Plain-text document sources
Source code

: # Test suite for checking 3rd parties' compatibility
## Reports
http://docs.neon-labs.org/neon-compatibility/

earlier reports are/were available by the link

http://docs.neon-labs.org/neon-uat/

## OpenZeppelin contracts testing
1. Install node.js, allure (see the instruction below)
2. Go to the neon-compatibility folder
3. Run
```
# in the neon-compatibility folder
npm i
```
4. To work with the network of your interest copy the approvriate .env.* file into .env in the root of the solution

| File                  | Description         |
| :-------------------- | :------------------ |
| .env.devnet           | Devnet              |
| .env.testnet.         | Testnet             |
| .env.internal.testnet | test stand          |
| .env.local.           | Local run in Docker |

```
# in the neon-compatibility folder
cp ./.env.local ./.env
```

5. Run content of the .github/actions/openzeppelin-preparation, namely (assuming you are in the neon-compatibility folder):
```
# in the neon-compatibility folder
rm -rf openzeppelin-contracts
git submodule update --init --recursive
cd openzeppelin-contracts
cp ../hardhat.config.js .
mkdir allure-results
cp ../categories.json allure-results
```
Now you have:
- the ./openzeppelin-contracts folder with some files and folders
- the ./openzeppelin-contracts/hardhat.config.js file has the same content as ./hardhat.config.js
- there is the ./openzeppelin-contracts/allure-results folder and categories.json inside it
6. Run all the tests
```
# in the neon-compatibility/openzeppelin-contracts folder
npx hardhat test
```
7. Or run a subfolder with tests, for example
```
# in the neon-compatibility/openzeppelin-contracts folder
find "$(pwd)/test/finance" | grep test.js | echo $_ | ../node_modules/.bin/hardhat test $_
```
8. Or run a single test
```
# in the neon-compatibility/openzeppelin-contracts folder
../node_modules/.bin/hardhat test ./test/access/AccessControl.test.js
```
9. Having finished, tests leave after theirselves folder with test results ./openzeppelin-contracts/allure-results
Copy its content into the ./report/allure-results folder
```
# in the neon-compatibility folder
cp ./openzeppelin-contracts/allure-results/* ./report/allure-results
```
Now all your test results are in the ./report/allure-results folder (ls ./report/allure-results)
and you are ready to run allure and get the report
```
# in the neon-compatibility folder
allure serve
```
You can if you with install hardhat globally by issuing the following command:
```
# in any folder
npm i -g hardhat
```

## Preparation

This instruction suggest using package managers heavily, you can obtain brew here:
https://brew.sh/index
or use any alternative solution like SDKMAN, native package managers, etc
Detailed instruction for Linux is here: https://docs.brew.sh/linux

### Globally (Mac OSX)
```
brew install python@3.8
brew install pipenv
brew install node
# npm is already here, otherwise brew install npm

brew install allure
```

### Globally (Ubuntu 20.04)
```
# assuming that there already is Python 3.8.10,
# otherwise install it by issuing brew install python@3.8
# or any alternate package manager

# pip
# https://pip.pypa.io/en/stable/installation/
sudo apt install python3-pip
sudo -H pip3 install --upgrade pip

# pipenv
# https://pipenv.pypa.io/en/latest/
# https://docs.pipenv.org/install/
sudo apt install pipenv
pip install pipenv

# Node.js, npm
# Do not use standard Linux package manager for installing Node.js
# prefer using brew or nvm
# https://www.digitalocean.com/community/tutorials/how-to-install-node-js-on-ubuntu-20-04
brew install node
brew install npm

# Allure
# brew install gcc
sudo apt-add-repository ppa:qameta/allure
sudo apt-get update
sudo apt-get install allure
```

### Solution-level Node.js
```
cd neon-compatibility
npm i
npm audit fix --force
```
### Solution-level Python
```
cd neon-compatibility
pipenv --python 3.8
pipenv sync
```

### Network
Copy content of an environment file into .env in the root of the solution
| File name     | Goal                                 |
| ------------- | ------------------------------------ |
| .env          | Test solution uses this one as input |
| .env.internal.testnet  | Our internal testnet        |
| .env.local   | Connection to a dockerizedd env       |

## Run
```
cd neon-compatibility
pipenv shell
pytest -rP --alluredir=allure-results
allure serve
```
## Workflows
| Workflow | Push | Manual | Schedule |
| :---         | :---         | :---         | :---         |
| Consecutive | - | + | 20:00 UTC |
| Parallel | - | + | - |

### [What is needed]
Go through the entries and copy each line holding the string "results".

### [Response to this task]
mkdir allure-results
cp ../categories.json allure-results
- there is the ./openzeppelin-contracts/allure-results folder and categories.json inside it
9. Having finished, tests leave after theirselves folder with test results ./openzeppelin-contracts/allure-results
Copy its content into the ./report/allure-results folder
cp ./openzeppelin-contracts/allure-results/* ./report/allure-results
Now all your test results are in the ./report/allure-results folder (ls ./report/allure-results)
pytest -rP --alluredir=allure-results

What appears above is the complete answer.